Wayfinder aims to help high schoolers break down that big “why” question into smaller ones through two programs: “Purpose” for grades 9 to 12, and “Belonging” for grades 7 to 10. The former encourages students to reflect on their personal stories, their relationship with the world and contributions to the community. The latter helps them explore relationships and build empathy and compassion.
Each program comes with lesson plans, training guides, exercises and reflection questions for students, which are available in hard copies and through an app accessible via the web and mobile devices.
Through these lessons, Barr says her teachers have been able to encourage students to openly express their anxieties in a healthy way and develop habits like positive self-talk to address them. It’s also allowed teachers to be open about their own vulnerabilities, she adds, which in turn humanizes their relationships with students who otherwise see them as authority figures.
Building technology was originally not a big part of Wayfinder’s plan. But the pandemic changed all of that. The company reshuffled staff roles (and laid some people off) to focus on building digital versions of its curriculum—a difficult journey Cook-Deegan recounted on EdSurge. “We had to build an app to stay in business,” he says.

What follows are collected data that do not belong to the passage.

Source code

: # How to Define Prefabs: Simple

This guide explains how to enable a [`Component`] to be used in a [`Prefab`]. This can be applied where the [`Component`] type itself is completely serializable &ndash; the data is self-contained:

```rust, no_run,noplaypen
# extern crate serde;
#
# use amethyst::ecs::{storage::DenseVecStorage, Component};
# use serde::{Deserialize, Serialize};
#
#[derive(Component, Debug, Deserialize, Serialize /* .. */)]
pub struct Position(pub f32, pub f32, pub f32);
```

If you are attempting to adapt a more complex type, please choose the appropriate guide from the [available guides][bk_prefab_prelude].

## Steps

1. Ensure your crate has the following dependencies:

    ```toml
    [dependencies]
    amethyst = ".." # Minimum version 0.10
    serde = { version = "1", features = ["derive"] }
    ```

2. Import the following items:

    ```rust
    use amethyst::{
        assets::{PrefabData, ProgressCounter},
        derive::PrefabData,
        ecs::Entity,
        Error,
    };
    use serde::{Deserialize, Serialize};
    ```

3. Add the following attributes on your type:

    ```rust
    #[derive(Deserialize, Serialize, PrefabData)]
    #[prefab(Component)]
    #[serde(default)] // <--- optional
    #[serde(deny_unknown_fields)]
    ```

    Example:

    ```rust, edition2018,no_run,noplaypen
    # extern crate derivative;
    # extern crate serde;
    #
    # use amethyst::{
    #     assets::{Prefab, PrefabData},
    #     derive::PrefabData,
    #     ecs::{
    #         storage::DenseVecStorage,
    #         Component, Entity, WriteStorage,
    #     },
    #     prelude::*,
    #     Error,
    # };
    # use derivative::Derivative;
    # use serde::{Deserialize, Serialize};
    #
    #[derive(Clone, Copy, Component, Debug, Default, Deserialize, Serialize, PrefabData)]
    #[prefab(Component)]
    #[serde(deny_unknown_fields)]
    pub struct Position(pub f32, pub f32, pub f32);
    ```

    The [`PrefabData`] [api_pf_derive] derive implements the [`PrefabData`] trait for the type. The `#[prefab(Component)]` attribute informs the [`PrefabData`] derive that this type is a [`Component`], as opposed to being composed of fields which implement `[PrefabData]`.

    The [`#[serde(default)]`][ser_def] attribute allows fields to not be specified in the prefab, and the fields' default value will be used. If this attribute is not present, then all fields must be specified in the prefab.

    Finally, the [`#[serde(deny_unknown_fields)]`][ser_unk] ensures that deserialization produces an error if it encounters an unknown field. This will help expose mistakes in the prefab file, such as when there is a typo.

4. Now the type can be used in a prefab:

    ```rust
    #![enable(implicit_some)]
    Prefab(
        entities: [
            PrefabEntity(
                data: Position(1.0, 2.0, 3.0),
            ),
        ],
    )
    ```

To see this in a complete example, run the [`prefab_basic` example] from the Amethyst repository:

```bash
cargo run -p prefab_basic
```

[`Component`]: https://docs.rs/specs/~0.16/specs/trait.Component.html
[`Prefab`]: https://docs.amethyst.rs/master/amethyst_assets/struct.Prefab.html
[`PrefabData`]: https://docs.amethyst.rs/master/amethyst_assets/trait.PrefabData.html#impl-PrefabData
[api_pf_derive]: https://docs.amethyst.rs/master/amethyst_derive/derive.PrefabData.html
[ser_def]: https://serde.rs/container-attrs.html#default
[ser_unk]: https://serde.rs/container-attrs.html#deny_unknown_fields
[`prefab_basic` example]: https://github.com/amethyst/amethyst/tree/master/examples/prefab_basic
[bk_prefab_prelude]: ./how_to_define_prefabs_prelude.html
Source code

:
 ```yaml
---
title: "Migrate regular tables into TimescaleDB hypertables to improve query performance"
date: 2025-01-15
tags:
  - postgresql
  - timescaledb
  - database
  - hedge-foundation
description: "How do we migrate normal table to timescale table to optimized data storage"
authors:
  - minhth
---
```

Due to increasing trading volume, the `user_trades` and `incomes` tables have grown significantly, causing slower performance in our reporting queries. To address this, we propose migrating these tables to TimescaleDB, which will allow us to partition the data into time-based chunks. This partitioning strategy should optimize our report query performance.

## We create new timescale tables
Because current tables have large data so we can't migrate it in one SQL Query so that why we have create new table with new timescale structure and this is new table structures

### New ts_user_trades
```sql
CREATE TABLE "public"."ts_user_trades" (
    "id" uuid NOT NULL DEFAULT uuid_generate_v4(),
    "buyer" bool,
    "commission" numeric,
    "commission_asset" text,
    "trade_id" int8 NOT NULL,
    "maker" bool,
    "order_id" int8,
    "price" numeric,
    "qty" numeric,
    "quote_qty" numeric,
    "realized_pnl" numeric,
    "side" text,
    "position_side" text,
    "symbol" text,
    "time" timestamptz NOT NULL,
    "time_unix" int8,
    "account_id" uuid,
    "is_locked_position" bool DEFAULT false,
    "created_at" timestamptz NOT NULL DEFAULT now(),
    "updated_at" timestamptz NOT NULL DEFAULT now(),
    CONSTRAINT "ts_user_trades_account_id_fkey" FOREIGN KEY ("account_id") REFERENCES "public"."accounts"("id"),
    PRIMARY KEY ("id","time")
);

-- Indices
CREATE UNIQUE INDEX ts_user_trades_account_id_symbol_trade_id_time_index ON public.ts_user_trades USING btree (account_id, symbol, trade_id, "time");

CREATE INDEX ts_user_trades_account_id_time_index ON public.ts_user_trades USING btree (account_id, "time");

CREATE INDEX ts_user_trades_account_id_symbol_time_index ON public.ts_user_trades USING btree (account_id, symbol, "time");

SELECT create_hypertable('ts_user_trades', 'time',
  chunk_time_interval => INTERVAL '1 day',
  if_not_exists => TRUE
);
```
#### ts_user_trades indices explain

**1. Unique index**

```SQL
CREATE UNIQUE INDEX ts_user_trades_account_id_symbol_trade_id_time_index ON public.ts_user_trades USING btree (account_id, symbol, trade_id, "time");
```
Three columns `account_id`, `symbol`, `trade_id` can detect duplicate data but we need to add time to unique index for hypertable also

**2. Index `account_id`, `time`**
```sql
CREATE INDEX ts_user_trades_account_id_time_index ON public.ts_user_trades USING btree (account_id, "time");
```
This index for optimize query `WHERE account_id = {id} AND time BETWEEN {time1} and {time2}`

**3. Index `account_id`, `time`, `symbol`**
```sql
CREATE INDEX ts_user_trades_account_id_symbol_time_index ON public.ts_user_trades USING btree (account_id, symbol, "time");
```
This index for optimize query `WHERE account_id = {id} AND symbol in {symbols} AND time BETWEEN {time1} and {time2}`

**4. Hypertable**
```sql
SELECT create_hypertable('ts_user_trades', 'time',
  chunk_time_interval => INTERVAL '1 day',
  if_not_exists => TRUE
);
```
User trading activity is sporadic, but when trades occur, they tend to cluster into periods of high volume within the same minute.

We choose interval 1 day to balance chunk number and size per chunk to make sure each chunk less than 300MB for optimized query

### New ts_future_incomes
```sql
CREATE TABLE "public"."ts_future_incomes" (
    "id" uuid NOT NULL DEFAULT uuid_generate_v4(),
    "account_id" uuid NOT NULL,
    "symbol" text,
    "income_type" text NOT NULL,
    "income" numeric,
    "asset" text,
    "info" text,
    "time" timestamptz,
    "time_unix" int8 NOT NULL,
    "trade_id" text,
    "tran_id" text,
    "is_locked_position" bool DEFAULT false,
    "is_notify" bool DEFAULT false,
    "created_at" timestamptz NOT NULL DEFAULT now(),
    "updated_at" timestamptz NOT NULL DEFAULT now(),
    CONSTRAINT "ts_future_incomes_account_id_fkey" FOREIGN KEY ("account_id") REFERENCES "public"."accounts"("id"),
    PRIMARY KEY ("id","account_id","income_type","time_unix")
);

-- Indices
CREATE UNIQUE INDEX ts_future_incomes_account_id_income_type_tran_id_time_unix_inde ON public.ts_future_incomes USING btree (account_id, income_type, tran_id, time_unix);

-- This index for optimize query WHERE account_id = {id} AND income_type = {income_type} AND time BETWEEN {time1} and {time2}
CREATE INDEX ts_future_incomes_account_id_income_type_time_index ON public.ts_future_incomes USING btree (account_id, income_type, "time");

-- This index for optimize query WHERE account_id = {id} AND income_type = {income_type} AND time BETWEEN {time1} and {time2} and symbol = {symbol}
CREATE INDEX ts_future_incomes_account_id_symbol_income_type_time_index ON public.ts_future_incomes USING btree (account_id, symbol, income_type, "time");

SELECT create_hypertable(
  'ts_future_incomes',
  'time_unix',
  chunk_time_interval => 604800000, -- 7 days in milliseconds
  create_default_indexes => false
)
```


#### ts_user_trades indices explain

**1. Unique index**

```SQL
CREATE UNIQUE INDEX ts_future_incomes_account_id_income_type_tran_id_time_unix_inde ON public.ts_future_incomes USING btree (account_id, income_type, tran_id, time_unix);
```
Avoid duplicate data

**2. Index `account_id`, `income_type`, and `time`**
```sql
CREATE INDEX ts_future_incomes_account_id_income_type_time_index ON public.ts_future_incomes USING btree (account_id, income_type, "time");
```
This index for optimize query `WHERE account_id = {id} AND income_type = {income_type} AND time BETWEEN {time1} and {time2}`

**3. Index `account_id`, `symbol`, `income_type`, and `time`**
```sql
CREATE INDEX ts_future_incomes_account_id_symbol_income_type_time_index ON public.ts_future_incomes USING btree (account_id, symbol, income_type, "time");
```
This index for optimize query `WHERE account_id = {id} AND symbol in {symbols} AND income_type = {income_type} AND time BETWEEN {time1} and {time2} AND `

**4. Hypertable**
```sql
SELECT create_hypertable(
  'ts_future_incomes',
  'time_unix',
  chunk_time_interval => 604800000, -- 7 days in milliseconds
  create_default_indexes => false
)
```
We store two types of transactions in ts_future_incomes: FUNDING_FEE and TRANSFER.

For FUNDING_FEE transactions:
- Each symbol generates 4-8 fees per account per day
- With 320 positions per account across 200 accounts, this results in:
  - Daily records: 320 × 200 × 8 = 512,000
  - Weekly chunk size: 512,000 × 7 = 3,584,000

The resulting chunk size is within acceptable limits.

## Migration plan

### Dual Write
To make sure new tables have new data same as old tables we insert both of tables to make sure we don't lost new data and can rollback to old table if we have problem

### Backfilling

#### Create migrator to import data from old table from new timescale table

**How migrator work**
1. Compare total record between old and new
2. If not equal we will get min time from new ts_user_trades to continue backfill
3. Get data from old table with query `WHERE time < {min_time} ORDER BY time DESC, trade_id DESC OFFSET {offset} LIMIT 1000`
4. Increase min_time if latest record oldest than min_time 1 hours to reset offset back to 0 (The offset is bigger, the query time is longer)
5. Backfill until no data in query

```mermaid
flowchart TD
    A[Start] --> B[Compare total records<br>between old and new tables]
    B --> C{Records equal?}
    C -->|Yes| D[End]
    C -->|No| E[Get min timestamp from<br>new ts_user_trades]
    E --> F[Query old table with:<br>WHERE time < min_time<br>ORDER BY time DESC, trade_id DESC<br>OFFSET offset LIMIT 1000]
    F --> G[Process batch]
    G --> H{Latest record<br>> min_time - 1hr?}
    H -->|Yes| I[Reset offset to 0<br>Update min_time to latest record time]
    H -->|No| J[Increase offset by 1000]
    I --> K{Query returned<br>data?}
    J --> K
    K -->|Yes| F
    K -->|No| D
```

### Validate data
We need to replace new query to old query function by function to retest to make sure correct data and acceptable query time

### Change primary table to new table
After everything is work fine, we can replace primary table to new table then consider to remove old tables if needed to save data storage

The company charges schools an annual fee that varies based on the number of students served, and offers extra professional development and implementation support for an additional charge. So far, there are about 150 schools paying for the curriculum, according to Cook-Deegan.
The seed funding will expand the company’s sales efforts and support research on the impact of the program, says Cook-Deegan. That will entail growing its headcount from 15 staff to 20 by the end of the year. It will also help accelerate product development, though there are no plans to expand its programs to serve grades K-5, he notes.
Cook-Deegan is realistic about how much any digital-enabled SEL program can accomplish, comparing the approach to preventative health. “It doesn’t mean students won’t have any anxiety, stress and depression,” he says. “But hopefully they’ll have a stronger core and can deal with them in a healthy way.”